Globus CLI Batch Transfer Recipe

November 11, 2019   |  Rick Wagner

We’d like to share this walkthrough recently written up in GitHub for how to use the Globus CLI to list, filter, and batch submit a transfer from two locations into a single destination folder.

This content was originally written up as part of our “automation-examples” GitHub repository – look there for the most current version, as well as examples of other ways to simplify data orchestration with Globus.

In this example we're going to submit transfers from two directories on a single Globus endpoint and have the data copied a single common directory. This can be used to aggregate results from different simulations or other jobs. It will also show how to do a lot of things with the Globus CLI along the way. This example can be useful if you deal with hundreds or thousands of files and directories at a single time.

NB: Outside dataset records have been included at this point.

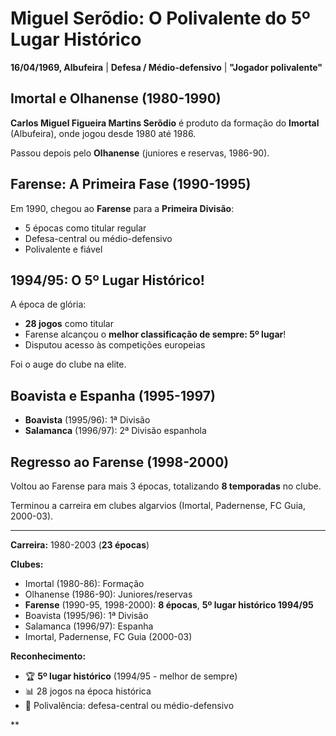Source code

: # Miguel Serõdio: O Polivalente do 5º Lugar Histórico

**16/04/1969, Albufeira** | **Defesa / Médio-defensivo** | **"Jogador polivalente"**

## Imortal e Olhanense (1980-1990)

**Carlos Miguel Figueira Martins Serõdio** é produto da formação do **Imortal** (Albufeira), onde jogou desde 1980 até 1986.

Passou depois pelo **Olhanense** (juniores e reservas, 1986-90).

## Farense: A Primeira Fase (1990-1995)

Em 1990, chegou ao **Farense** para a **Primeira Divisão**:
- 5 épocas como titular regular
- Defesa-central ou médio-defensivo
- Polivalente e fiável

## 1994/95: O 5º Lugar Histórico!

A época de glória:
- **28 jogos** como titular
- Farense alcançou o **melhor classificação de sempre: 5º lugar**!
- Disputou acesso às competições europeias

Foi o auge do clube na elite.

## Boavista e Espanha (1995-1997)

- **Boavista** (1995/96): 1ª Divisão
- **Salamanca** (1996/97): 2ª Divisão espanhola

## Regresso ao Farense (1998-2000)

Voltou ao Farense para mais 3 épocas, totalizando **8 temporadas** no clube.

Terminou a carreira em clubes algarvios (Imortal, Padernense, FC Guia, 2000-03).

---

**Carreira:** 1980-2003 (**23 épocas**)

**Clubes:**
- Imortal (1980-86): Formação
- Olhanense (1986-90): Juniores/reservas
- **Farense** (1990-95, 1998-2000): **8 épocas**, **5º lugar histórico 1994/95**
- Boavista (1995/96): 1ª Divisão
- Salamanca (1996/97): Espanha
- Imortal, Padernense, FC Guia (2000-03)

**Reconhecimento:**
- 🏆 **5º lugar histórico** (1994/95 - melhor de sempre)
- 📊 28 jogos na época histórica
- 🔄 Polivalência: defesa-central ou médio-defensivo

**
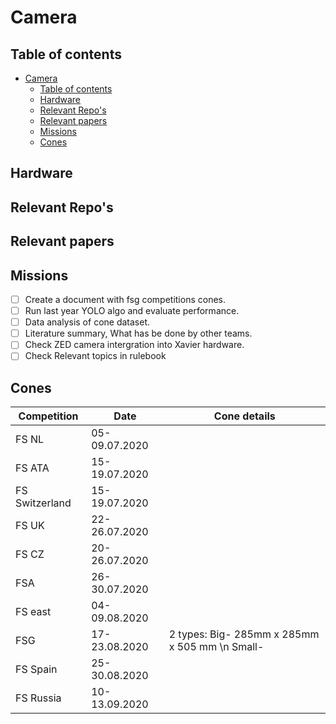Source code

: # Camera

## Table of contents
- [Camera](#camera)
  - [Table of contents](#table-of-contents)
  - [Hardware](#hardware)
  - [Relevant Repo's](#relevant-repos)
  - [Relevant papers](#relevant-papers)
  - [Missions](#missions)
  - [Cones](#cones)

## Hardware

## Relevant Repo's

## Relevant papers

## Missions
- [ ] Create a document with fsg competitions cones.
- [ ] Run last year YOLO algo and evaluate performance.
- [ ] Data analysis of cone dataset.
- [ ] Literature summary, What has be done by other teams.
- [ ] Check ZED camera intergration into Xavier hardware.
- [ ] Check Relevant topics in rulebook

## Cones
|Competition | Date | Cone details|
|--|--|--|
|FS NL | 05-09.07.2020 |  |
|FS ATA | 15-19.07.2020 |  |
|FS Switzerland | 15-19.07.2020 |  |
|FS UK | 22-26.07.2020 |  |
|FS CZ | 20-26.07.2020 |  |
|FSA | 26-30.07.2020 |  |
|FS east | 04-09.08.2020 |  |
|FSG | 17-23.08.2020  | 2 types: Big- 285mm x 285mm x 505 mm \n Small-  |
|FS Spain | 25-30.08.2020 |  | 
|FS Russia | 10-13.09.2020 |  |
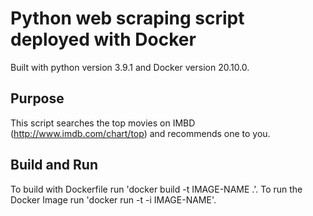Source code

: # Python web scraping script deployed with Docker

Built with python version 3.9.1 and Docker version 20.10.0.

## Purpose

This script searches the top movies on IMBD (http://www.imdb.com/chart/top) and recommends one to you.

## Build and Run

To build with Dockerfile run 'docker build -t IMAGE-NAME .'. To run the Docker Image run 'docker run -t -i IMAGE-NAME'.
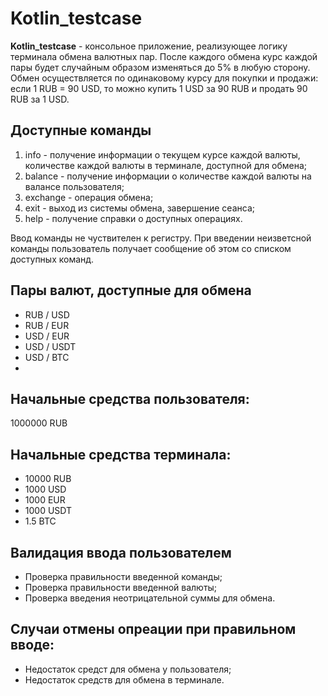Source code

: # Kotlin_testcase
**Kotlin_testcase** - консольное приложение, реализующее логику терминала обмена валютных пар. После каждого обмена курс каждой пары будет случайным образом изменяться до 5% в любую сторону. Обмен осуществляется по одинаковому курсу для покупки и продажи: если 1 RUB = 90 USD, то можно купить 1 USD за 90 RUB и продать 90 RUB за 1 USD.

## Доступные команды
1. info - получение информации о текущем курсе каждой валюты, количестве каждой валюты в терминале, доступной для обмена;
2. balance - получение информации о количестве каждой валюты на валансе пользователя;
3. exchange - операция обмена;
4. exit - выход из системы обмена, завершение сеанса;
5. help - получение справки о доступных операциях.
   
  Ввод команды не чуствителен к регистру. При введении неизветсной команды пользователь получает сообщение об этом со списком доступных команд.
  
## Пары валют, доступные для обмена
* RUB / USD
* RUB / EUR
* USD / EUR
* USD / USDT
* USD / BTC
* 
## Начальные средства пользователя:
1000000 RUB

## Начальные средства терминала:
* 10000 RUB
* 1000 USD
* 1000 EUR
* 1000 USDT
* 1.5 BTC

## Валидация ввода пользователем
* Проверка правильности введенной команды;
* Проверка правильности введенной валюты;
* Проверка введения неотрицательной суммы для обмена.

## Случаи отмены опреации при правильном вводе:
* Недостаток средст для обмена у пользователя;
* Недостаток средств для обмена в терминале.
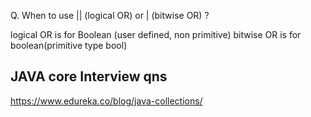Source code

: 
Q. When to use || (logical OR) or | (bitwise OR) ?
  
logical OR is for Boolean (user defined, non primitive)
bitwise OR is for boolean(primitive type bool)



## JAVA core Interview qns
https://www.edureka.co/blog/java-collections/
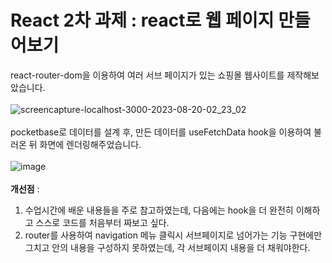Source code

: # React 2차 과제 : react로 웹 페이지 만들어보기

react-router-dom을 이용하여 여러 서브 페이지가 있는 쇼핑몰 웹사이트를 제작해보았습니다.
<br/>
<br/>
![screencapture-localhost-3000-2023-08-20-02_23_02](https://github.com/seonyeongyoon/react-homework/assets/66238849/cdea65e8-d334-4688-a227-c3c6639a23d7)
<br/>
<br/>
pocketbase로 데이터를 설계 후, 만든 데이터를 useFetchData hook을 이용하여 불러온 뒤 화면에 렌더링해주었습니다.
<br/>
<br/>
![image](https://github.com/seonyeongyoon/react-homework/assets/66238849/631c1204-0fc0-45ef-a641-6d323c165187)
<br/>
<br/>
**개선점** : <br/>
1. 수업시간에 배운 내용들을 주로 참고하였는데, 다음에는 hook을 더 완전히 이해하고 스스로 코드를 처음부터 짜보고 싶다.
2. router를 사용하여 navigation 메뉴 클릭시 서브페이지로 넘어가는 기능 구현에만 그치고 안의 내용을 구성하지 못하였는데, 각 서브페이지 내용을 더 채워야한다. 

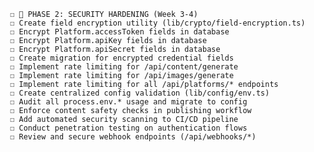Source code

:      ☐ 🔐 PHASE 2: SECURITY HARDENING (Week 3-4)
     ☐ Create field encryption utility (lib/crypto/field-encryption.ts)
     ☐ Encrypt Platform.accessToken fields in database
     ☐ Encrypt Platform.apiKey fields in database
     ☐ Encrypt Platform.apiSecret fields in database
     ☐ Create migration for encrypted credential fields
     ☐ Implement rate limiting for /api/content/generate
     ☐ Implement rate limiting for /api/images/generate
     ☐ Implement rate limiting for all /api/platforms/* endpoints
     ☐ Create centralized config validation (lib/config/env.ts)
     ☐ Audit all process.env.* usage and migrate to config
     ☐ Enforce content safety checks in publishing workflow
     ☐ Add automated security scanning to CI/CD pipeline
     ☐ Conduct penetration testing on authentication flows
     ☐ Review and secure webhook endpoints (/api/webhooks/*)

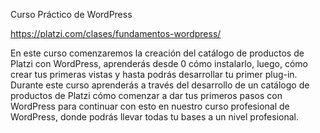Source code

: Curso Práctico de WordPress

https://platzi.com/clases/fundamentos-wordpress/

En este curso comenzaremos la creación del catálogo de productos de Platzi con WordPress, aprenderás desde 0 cómo instalarlo, luego, cómo crear tus primeras vistas y hasta podrás desarrollar tu primer plug-in. Durante este curso aprenderás a través del desarrollo de un catálogo de productos de Platzi cómo comenzar a dar tus primeros pasos con WordPress para continuar con esto en nuestro curso profesional de WordPress, donde podrás llevar todas tu bases a un nivel profesional.


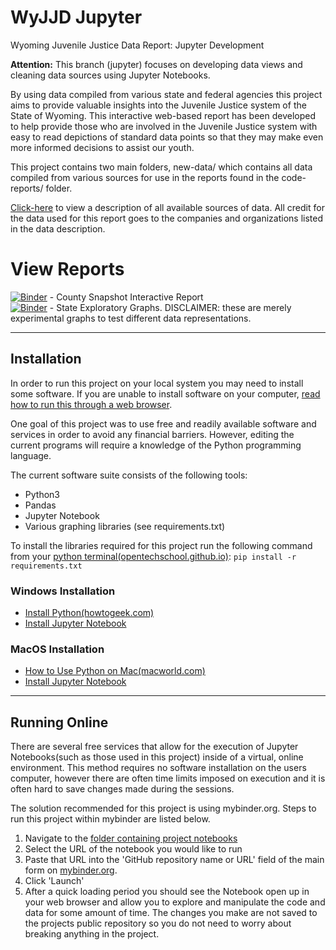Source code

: # WyJJD Jupyter
Wyoming Juvenile Justice Data Report: Jupyter Development

**Attention:** This branch (jupyter) focuses on developing data views and cleaning data sources using Jupyter Notebooks.

By using data compiled from various state and federal agencies this project aims to provide valuable insights into the
Juvenile Justice system of the State of Wyoming. This interactive web-based report has been developed to help provide
those who are involved in the Juvenile Justice system with easy to read depictions of standard data points so that they
may make even more informed decisions to assist our youth.

This project contains two main folders, new-data/ which contains all data compiled from various sources for use in the reports found in the code-reports/ folder.

[Click-here](https://github.com/coolcomputers/WyJJD/blob/master/new-data/DataGuide.md) to view a description of all available sources of data. All credit for the data used for this report goes to the companies and organizations listed in the data description.

# View Reports
[![Binder](https://mybinder.org/badge_logo.svg)](https://mybinder.org/v2/gh/CoolComputers/WyJJD/master?filepath=code-report%2FDisplay_CountySnapshot.ipynb) - County Snapshot Interactive Report  
[![Binder](https://mybinder.org/badge_logo.svg)](https://mybinder.org/v2/gh/CoolComputers/WyJJD/master?filepath=code-report%2FDisplay_CountySnapshot.ipynbcode-report%2FDisplay_StateStats_Exploratory.ipynb) - State Exploratory Graphs. DISCLAIMER: these are merely experimental graphs to test different data representations.

---

## Installation
In order to run this project on your local system you may need to install some software. If you are unable to install software on your computer, [read how to run this through a web browser](#run-online).  

One goal of this project was to use free and readily available software and services in order to avoid any financial barriers. However, editing the current programs will require a knowledge of the Python programming language.  

The current software suite consists of the following tools:  
- Python3
- Pandas
- Jupyter Notebook
- Various graphing libraries (see requirements.txt)

To install the libraries required for this project run the following command from your [python terminal(opentechschool.github.io)](https://opentechschool.github.io/python-beginners/en/getting_started.html#what-is-python-exactly): `pip install -r requirements.txt`


### Windows Installation
* [Install Python(howtogeek.com)](https://www.howtogeek.com/197947/how-to-install-python-on-windows/)
* [Install Jupyter Notebook](http://jupyter.org/install)

### MacOS Installation
* [How to Use Python on Mac(macworld.com)](https://www.macworld.co.uk/how-to/mac/python-coding-mac-3635912/)
* [Install Jupyter Notebook](http://jupyter.org/install)

---
## Running Online
There are several free services that allow for the execution of Jupyter Notebooks(such as those used in this project) inside of a virtual, online environment. This method requires no software installation on the users computer, however there are often time limits imposed on execution and it is often hard to save changes made during the sessions.

The solution recommended for this project is using mybinder.org. Steps to run this project within mybinder are listed below.

1. Navigate to the [folder containing project notebooks](https://github.com/CoolComputers/WyJJD/tree/master/new-data)
2. Select the URL of the notebook you would like to run
3. Paste that URL into the 'GitHub repository name or URL' field of the main form on [mybinder.org](mybinder.org).
4. Click 'Launch'
5. After a quick loading period you should see the Notebook open up in your web browser and allow you to explore and manipulate the code and data for some amount of time. The changes you make are not saved to the projects public repository so you do not need to worry about breaking anything in the project.
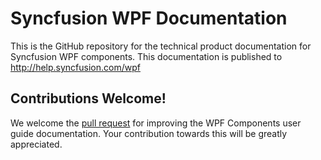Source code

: # Syncfusion WPF Documentation

This is the GitHub repository for the technical product documentation for Syncfusion WPF components. This documentation is published to http://help.syncfusion.com/wpf

## Contributions Welcome!

We welcome the [pull request](https://docs.github.com/en/github/managing-files-in-a-repository/editing-files-in-another-users-repository) for improving the WPF Components user guide documentation. Your contribution towards this will be greatly appreciated.
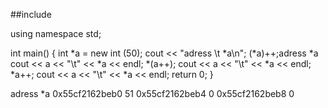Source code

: ##include <iostream>

using namespace std;

int main()
{
 int *a = new int (50);
 cout << "adress \t *a\n";
 (*a)++;adress   *a
 cout << a << "\t" << *a << endl; 
 *(a++);
 cout << a << "\t" << *a << endl;
 *a++;
 cout << a << "\t" << *a << endl;
    return 0;
}




adress   *a
0x55cf2162beb0  51
0x55cf2162beb4  0
0x55cf2162beb8  0
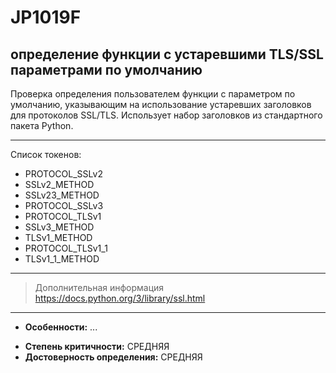 # JP1019F
## определение функции с устаревшими TLS/SSL параметрами по умолчанию

Проверка определения пользователем функции с параметром по умолчанию, указывающим на использование устаревших заголовков
для протоколов SSL/TLS. Использует набор заголовков из стандартного пакета Python.

---
Список токенов:
<!---
NOTE!! НУЖНО РАСШИРИТЬ СПИСОК. Дополнить проверкой версии питона https://docs.python.org/3/library/ssl.html
-->

- PROTOCOL_SSLv2
- SSLv2_METHOD
- SSLv23_METHOD
- PROTOCOL_SSLv3
- PROTOCOL_TLSv1
- SSLv3_METHOD
- TLSv1_METHOD
- PROTOCOL_TLSv1_1
- TLSv1_1_METHOD
---
> Дополнительная информация
> https://docs.python.org/3/library/ssl.html
---
* __Особенности:__ ...
<!---
NOTE!! CHANGE TO HIGH
-->
* __Степень критичности:__ СРЕДНЯЯ
* __Достоверность определения:__ СРЕДНЯЯ

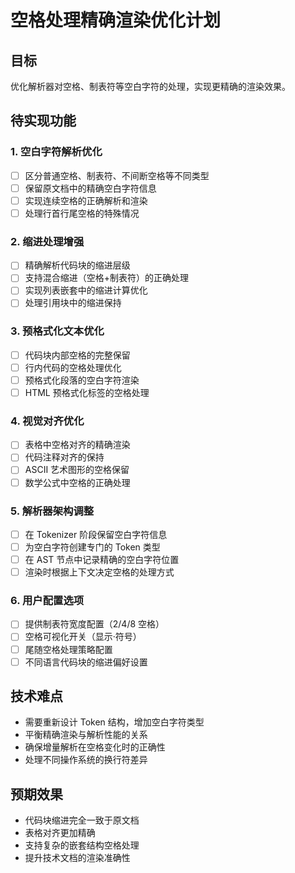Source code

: # 空格处理精确渲染优化计划

## 目标
优化解析器对空格、制表符等空白字符的处理，实现更精确的渲染效果。

## 待实现功能

### 1. 空白字符解析优化
- [ ] 区分普通空格、制表符、不间断空格等不同类型
- [ ] 保留原文档中的精确空白字符信息
- [ ] 实现连续空格的正确解析和渲染
- [ ] 处理行首行尾空格的特殊情况

### 2. 缩进处理增强
- [ ] 精确解析代码块的缩进层级
- [ ] 支持混合缩进（空格+制表符）的正确处理
- [ ] 实现列表嵌套中的缩进计算优化
- [ ] 处理引用块中的缩进保持

### 3. 预格式化文本优化
- [ ] 代码块内部空格的完整保留
- [ ] 行内代码的空格处理优化
- [ ] 预格式化段落的空白字符渲染
- [ ] HTML 预格式化标签的空格处理

### 4. 视觉对齐优化
- [ ] 表格中空格对齐的精确渲染
- [ ] 代码注释对齐的保持
- [ ] ASCII 艺术图形的空格保留
- [ ] 数学公式中空格的正确处理

### 5. 解析器架构调整
- [ ] 在 Tokenizer 阶段保留空白字符信息
- [ ] 为空白字符创建专门的 Token 类型
- [ ] 在 AST 节点中记录精确的空白字符位置
- [ ] 渲染时根据上下文决定空格的处理方式

### 6. 用户配置选项
- [ ] 提供制表符宽度配置（2/4/8 空格）
- [ ] 空格可视化开关（显示·符号）
- [ ] 尾随空格处理策略配置
- [ ] 不同语言代码块的缩进偏好设置

## 技术难点
- 需要重新设计 Token 结构，增加空白字符类型
- 平衡精确渲染与解析性能的关系
- 确保增量解析在空格变化时的正确性
- 处理不同操作系统的换行符差异

## 预期效果
- 代码块缩进完全一致于原文档
- 表格对齐更加精确
- 支持复杂的嵌套结构空格处理
- 提升技术文档的渲染准确性
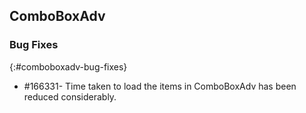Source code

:## ComboBoxAdv

### Bug Fixes
{:#comboboxadv-bug-fixes}

* \#166331- Time taken to load the items in ComboBoxAdv has been reduced considerably.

To get started, you'll need to the have the Globus CLI installed and be logged in. See the getting started section of the automation-examples README.


Get the Endpoint UUIDs

We're going to copy data from ALCF's Theta to Petrel, the storage system used to support community data repositories. Globus makes heavy use of UUIDs to refer to things like endpoints, so we'll search for them.

$ globus endpoint search theta
ID                                   | Owner             | Display Name  
------------------------------------ | ----------------- | --------------
08925f04-569f-11e7-bef8-22000b9a448b | alcf@globusid.org | alcf#dtn_theta
$ globus endpoint search petrel#e3sm
ID                                   | Owner               | Display Name
------------------------------------ | ------------------- | ------------
dabdceba-6d04-11e5-ba46-22000b92c6ec | petrel@globusid.org | petrel#e3sm 

Set Environment Variables to Track Things

Memorizing UUIDs is not a recommended practice. We'll set environment variables to track them.

$ theta_ep=08925f04-569f-11e7-bef8-22000b9a448b
$ petrel_e3sm_ep=dabdceba-6d04-11e5-ba46-22000b92c6ec

While we're at it, we'll set our source and destination directories to prevent typos and errors.

$ run1_path=/lus/theta-fs0/projects/example/run1/
$ run2_path=/lus/theta-fs0/projects/example/run1/
$ e3sm_path=/users/rick/watertable/

Check Endpoint Activation

If the endpoint isn't activated, go to the Globus web app, search for the endpoint by name or UUID and you'll be prompted for credentials to activate it. The destination in this example is a shared endpoint which will be auto-activated by the Globus CLI.

$ globus endpoint is-activated $theta_ep 
08925f04-569f-11e7-bef8-22000b9a448b is activated
Exit: 0
$ globus endpoint is-activated $petrel_e3sm_ep 
dabdceba-6d04-11e5-ba46-22000b92c6ec does not require activation
Exit: 0

List Source Files

The globus ls works a lot like ls on a POSIX command line and we can use the --filter option to save us from parsing the full list.

$ globus ls --filter '~*watertable.h0*' $theta_ep:$run1_path > run1_watertable_files.txt 
$ globus ls --filter '~*watertable.h0*' $theta_ep:$run2_path > run2_watertable_files.txt

The batch transfer expects a list of source files and their corresponding destination filenames. In this case, those are the same and our files will have lines like: <sourcefile name> <source filename>. (If we wanted to move the entire directory this would be a bit easier, we would use a recursive transfer. But we want to only move some of the files from the source directories.)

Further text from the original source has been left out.